KRA Unveils eRITS to Boost Rental Tax Collection

The Kenya Revenue Authority – KRA has launched the Electronic Rental Income Tax System [eRITS] to improve tax compliance among landlords and property owners. Built on KRA’s Enterprise Integration Platform, Gava Connect, eRITS aims to streamline rental tax processes through seamless integration and automation.

Dr. Chris Kiptoo, CBS, Principal Secretary for the National Treasury and Economic Planning. He spoke at the official launch of the eRITS by the Kenya Revenue Authority.

eRITS allows property owners and agents to compute, file, and pay rental income tax efficiently. It is accessible via the Gava Connect API for system-to-system integration and also through the eCitizen platform. This move supports voluntary compliance while reducing the administrative load on taxpayers.

Speaking during the launch, National Treasury Principal Secretary Dr. Chris Kiptoo emphasized the government’s dedication to a fair and efficient tax system. He noted that eRITS is part of the push for smarter tax solutions that benefit both citizens and the government.

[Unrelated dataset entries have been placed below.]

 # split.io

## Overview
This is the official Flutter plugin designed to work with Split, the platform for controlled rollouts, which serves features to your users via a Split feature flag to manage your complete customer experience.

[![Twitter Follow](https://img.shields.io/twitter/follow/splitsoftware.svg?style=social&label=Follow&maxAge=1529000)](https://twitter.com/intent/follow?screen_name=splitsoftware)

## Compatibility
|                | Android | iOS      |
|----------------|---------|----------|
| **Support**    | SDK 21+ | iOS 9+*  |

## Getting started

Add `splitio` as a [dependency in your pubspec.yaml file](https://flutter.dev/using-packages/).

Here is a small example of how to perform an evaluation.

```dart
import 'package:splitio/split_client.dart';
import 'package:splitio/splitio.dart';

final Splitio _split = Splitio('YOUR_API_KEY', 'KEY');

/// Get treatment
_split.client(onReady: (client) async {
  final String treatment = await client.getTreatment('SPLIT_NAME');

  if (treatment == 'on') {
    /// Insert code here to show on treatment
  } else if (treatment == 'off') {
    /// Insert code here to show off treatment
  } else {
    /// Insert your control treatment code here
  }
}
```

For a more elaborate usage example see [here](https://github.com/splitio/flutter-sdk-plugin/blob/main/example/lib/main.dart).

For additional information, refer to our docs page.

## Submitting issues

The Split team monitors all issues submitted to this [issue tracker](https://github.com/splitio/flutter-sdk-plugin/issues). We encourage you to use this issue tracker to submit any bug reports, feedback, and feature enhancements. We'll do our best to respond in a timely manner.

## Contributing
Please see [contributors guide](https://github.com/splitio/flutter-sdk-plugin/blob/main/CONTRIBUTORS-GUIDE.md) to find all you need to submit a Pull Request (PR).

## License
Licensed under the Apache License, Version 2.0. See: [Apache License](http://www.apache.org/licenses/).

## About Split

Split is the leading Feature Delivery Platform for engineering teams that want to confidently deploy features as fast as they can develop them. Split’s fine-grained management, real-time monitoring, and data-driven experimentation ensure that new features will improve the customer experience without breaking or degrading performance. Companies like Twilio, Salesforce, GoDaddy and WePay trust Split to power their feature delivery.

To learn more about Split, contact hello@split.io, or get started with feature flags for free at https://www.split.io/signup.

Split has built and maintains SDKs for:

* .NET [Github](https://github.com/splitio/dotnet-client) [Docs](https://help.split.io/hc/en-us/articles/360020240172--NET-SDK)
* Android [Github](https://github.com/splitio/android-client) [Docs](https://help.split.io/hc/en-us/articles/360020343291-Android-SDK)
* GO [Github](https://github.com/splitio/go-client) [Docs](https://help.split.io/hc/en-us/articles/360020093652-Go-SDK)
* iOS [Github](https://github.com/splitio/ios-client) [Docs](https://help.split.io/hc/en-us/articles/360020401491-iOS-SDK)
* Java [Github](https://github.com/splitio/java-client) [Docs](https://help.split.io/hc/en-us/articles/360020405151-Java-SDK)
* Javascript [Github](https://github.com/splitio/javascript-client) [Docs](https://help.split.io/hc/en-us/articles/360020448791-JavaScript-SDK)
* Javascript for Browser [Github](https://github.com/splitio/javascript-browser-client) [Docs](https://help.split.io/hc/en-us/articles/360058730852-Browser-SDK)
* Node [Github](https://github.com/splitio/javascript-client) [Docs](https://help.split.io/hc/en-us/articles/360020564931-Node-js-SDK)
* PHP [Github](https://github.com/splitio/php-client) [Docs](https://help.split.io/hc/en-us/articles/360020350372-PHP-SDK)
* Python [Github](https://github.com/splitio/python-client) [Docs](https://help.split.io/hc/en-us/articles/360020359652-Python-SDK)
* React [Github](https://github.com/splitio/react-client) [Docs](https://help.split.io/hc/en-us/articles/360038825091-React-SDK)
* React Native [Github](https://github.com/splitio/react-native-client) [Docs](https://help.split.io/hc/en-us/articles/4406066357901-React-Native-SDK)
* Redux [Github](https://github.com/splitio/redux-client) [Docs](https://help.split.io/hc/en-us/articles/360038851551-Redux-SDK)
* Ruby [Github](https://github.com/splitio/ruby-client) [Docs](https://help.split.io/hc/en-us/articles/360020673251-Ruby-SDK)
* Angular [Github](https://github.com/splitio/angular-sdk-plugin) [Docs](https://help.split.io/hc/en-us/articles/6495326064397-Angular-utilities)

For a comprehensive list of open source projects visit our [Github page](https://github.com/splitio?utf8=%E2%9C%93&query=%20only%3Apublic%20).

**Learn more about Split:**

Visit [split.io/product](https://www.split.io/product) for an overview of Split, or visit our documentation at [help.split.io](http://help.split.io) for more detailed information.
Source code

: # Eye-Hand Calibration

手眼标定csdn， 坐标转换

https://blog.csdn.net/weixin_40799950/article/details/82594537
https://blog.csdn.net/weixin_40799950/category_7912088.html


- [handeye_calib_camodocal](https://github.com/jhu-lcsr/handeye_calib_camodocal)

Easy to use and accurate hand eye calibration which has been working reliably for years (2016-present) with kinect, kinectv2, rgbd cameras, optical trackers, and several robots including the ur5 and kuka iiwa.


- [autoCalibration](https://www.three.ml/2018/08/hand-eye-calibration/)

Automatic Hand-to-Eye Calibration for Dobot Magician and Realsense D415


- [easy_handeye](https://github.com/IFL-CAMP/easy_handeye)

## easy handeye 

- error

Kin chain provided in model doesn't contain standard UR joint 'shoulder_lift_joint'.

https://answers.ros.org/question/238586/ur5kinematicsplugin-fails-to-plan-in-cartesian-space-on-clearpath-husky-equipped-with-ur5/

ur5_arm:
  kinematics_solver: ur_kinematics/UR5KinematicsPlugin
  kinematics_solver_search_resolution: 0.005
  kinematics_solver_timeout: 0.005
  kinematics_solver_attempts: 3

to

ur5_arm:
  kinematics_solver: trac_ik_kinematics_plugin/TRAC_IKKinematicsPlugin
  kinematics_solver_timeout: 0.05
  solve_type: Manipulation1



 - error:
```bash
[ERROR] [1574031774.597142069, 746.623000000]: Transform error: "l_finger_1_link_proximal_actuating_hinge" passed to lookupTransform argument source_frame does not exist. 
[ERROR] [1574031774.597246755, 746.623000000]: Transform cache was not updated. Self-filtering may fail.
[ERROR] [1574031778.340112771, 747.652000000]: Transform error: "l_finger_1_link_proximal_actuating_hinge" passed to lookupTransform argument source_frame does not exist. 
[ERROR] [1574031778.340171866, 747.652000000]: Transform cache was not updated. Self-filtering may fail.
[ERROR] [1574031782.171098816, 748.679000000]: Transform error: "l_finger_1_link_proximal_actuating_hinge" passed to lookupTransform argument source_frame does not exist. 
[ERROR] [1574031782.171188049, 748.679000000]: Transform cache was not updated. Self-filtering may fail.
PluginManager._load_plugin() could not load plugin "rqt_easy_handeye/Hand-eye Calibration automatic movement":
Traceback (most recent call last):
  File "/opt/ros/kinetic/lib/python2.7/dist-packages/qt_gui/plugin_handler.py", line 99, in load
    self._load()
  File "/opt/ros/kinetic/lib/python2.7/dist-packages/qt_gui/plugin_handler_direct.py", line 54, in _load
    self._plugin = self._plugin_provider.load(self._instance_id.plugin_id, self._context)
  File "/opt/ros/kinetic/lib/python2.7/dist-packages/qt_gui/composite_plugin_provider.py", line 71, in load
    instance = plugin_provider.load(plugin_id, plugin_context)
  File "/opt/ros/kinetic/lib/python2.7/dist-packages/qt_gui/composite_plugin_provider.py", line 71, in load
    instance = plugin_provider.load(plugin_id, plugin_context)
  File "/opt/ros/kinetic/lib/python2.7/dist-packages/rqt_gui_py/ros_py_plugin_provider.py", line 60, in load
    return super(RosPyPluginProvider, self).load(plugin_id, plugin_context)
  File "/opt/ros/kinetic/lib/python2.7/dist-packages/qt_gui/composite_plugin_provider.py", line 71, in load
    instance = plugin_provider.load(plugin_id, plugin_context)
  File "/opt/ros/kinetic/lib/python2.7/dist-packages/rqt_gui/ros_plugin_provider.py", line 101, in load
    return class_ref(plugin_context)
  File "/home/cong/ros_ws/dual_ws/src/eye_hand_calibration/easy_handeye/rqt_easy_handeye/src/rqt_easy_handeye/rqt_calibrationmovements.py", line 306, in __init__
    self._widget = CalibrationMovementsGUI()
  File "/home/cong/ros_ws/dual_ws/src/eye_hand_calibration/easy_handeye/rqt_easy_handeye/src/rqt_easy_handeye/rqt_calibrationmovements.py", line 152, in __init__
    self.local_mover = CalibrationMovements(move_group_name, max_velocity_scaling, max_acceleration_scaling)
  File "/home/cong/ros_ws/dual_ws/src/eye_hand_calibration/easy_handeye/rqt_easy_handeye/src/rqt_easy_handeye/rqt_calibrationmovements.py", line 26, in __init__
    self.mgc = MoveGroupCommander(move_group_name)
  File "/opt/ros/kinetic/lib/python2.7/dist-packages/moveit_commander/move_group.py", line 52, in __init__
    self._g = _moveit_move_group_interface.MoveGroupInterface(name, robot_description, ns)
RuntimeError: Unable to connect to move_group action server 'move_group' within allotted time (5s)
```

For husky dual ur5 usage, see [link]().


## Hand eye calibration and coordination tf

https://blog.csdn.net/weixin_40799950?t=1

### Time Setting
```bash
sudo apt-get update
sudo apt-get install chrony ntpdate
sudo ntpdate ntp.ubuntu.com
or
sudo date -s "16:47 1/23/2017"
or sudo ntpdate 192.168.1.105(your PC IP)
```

Housing Secretary Athman Said highlighted that the real estate sector will now play a more significant role in national development through enhanced tax contributions. KRA Commissioner General Humphrey Wattanga reinforced that eRITS reflects KRA’s commitment to service excellence, efficiency, and continuous improvement.

eRITS KRA
Humphrey Wattanga, Commissioner General, Kenya Revenue Authority

The Monthly Rental Income [MRI] tax, introduced in 2016, applies to landlords earning between KES 288,000 and KES 15 million annually. In January 2024, the MRI tax rate was reduced from 10% to 7.5%, easing the burden on taxpayers.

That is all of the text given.